What I didn’t tell my Dad was that there is a one in five chance the baby won’t survive the first procedure. That there’s a chance the three surgeries won’t make a difference and he’ll still require a heart transplant before his fifth birthday. After the transplant, he’ll still have to be on preventative medicine to make sure that his little body doesn’t reject the new heart.

The first procedure will have to be done before he’s two weeks old. Two weeks and he’ll have to have heart surgery. How am I going to deal with that? How does any mother deal with that?

Hot tears seep from my eyes and soak my pillow. I grab my phone and the glow lights up my bedroom. I tap out a desperate email to Ben, hoping for some kind of connection. Any kind of connection that will pull me from the hole I’m sinking into.

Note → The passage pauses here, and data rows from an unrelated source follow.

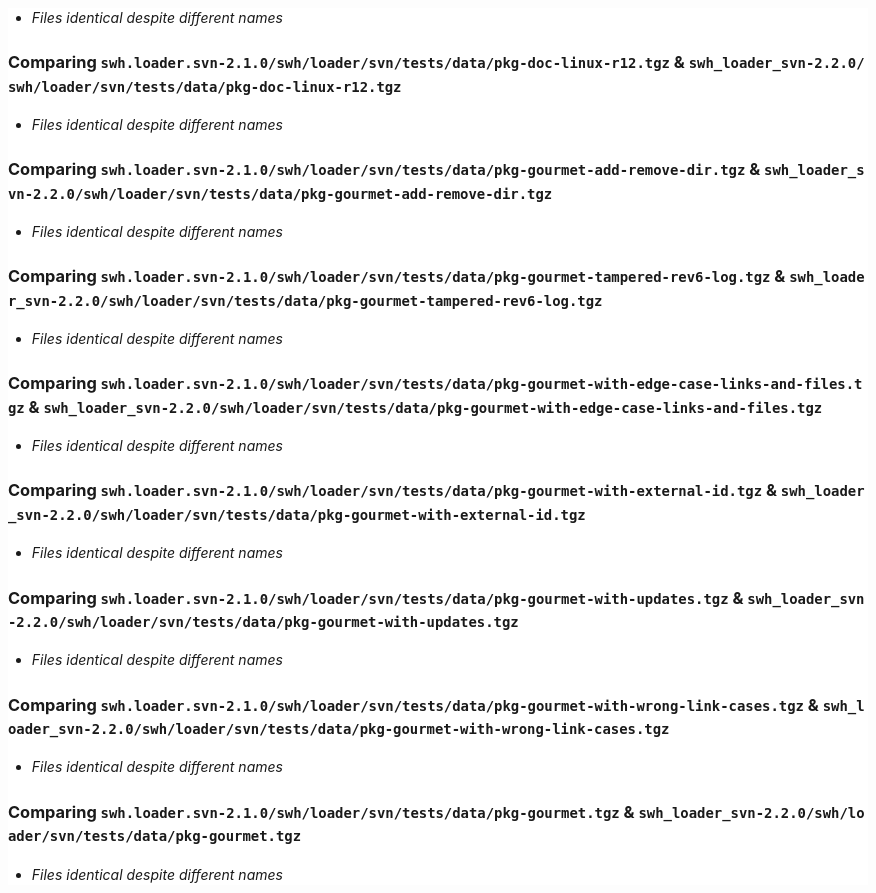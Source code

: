  * *Files identical despite different names*

### Comparing `swh.loader.svn-2.1.0/swh/loader/svn/tests/data/pkg-doc-linux-r12.tgz` & `swh_loader_svn-2.2.0/swh/loader/svn/tests/data/pkg-doc-linux-r12.tgz`

 * *Files identical despite different names*

### Comparing `swh.loader.svn-2.1.0/swh/loader/svn/tests/data/pkg-gourmet-add-remove-dir.tgz` & `swh_loader_svn-2.2.0/swh/loader/svn/tests/data/pkg-gourmet-add-remove-dir.tgz`

 * *Files identical despite different names*

### Comparing `swh.loader.svn-2.1.0/swh/loader/svn/tests/data/pkg-gourmet-tampered-rev6-log.tgz` & `swh_loader_svn-2.2.0/swh/loader/svn/tests/data/pkg-gourmet-tampered-rev6-log.tgz`

 * *Files identical despite different names*

### Comparing `swh.loader.svn-2.1.0/swh/loader/svn/tests/data/pkg-gourmet-with-edge-case-links-and-files.tgz` & `swh_loader_svn-2.2.0/swh/loader/svn/tests/data/pkg-gourmet-with-edge-case-links-and-files.tgz`

 * *Files identical despite different names*

### Comparing `swh.loader.svn-2.1.0/swh/loader/svn/tests/data/pkg-gourmet-with-external-id.tgz` & `swh_loader_svn-2.2.0/swh/loader/svn/tests/data/pkg-gourmet-with-external-id.tgz`

 * *Files identical despite different names*

### Comparing `swh.loader.svn-2.1.0/swh/loader/svn/tests/data/pkg-gourmet-with-updates.tgz` & `swh_loader_svn-2.2.0/swh/loader/svn/tests/data/pkg-gourmet-with-updates.tgz`

 * *Files identical despite different names*

### Comparing `swh.loader.svn-2.1.0/swh/loader/svn/tests/data/pkg-gourmet-with-wrong-link-cases.tgz` & `swh_loader_svn-2.2.0/swh/loader/svn/tests/data/pkg-gourmet-with-wrong-link-cases.tgz`

 * *Files identical despite different names*

### Comparing `swh.loader.svn-2.1.0/swh/loader/svn/tests/data/pkg-gourmet.tgz` & `swh_loader_svn-2.2.0/swh/loader/svn/tests/data/pkg-gourmet.tgz`

 * *Files identical despite different names*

I hit send, but I fall asleep while waiting for the reply I’m afraid will never come.





THE FRIGID COLD seeps through the material of my gear, no matter how many layers I wrap myself in. I fumble in my pocket for the only thing that’s kept me sane the last four months. The photo is beyond crumpled now, with a smattering of age lines snaking over its surface. Despite the tattered quality, it doesn’t diminish the immediate calming effect its subject has on me.

My gloved finger traces over the miniature of Olivia’s smile and it warms me from the inside out. Soon. Only five more months and then a year at my last duty station and I’ll be back home. This time for good. And this time I won’t be leaving until Olivia is a permanent fixture in my bed. And in my life.

I fold the picture along the deep grooves and tuck it safely away, both literally and figuratively.

I readjust my legs and hope that my socks weren’t completely soaked through from the ruck across the stream. The last thing I need is a case of foot funk to accompany the raging headache from the two days without sleep and the frozen ass thing I’ve got going on. The only food I’ve got left in my pack is an MRE, one that I’ve been putting off eating because I’d almost rather die than eat the beans and 4 Dicks of Death. They’ve long since stopped looking like beef links and smell like someone’s junk that hasn’t had a shower in weeks. Maybe years. I inhale them, chewing quickly so it spends the least amount of time near my taste buds. It doesn’t help. They really do taste like death. And janky dicks.

The wind howls in the distance and I hope we aren’t assaulted by yet another dust storm. The beard I’ve grown and the cloth across my face protects me somewhat, but that shit gets into everything.

“Hey, No-Heart!” comes a call from a ditch on the other side of the hillside where we’re camped out for the foreseeable future.

“The f*ck you want?” I answer through a smile.

Scott Greene was attached to our unit with the local group of Marines. And his name suited him in every way because he’s fresh out of boot camp. It always surprises me to see kids barely out of high school out here. I’d saved his ass on more than one occasion yet the younger guys had taken to calling me No-Heart because of my so-called “ruthless nature.”

“Got anything left in that MRE?” Greene asks.

I smile and wave a packet at him. “Sure do. I got some crackers if you want ‘em.”

The other guys start smirking and laughing, but Greene is too busy belly-crawling up the hill. “Fuck, I’m hungry. Toss ‘em up, would ya?”

“Sure,” I tell him and pretend to toss the packet before stopping. “But, you can only have them under one condition.”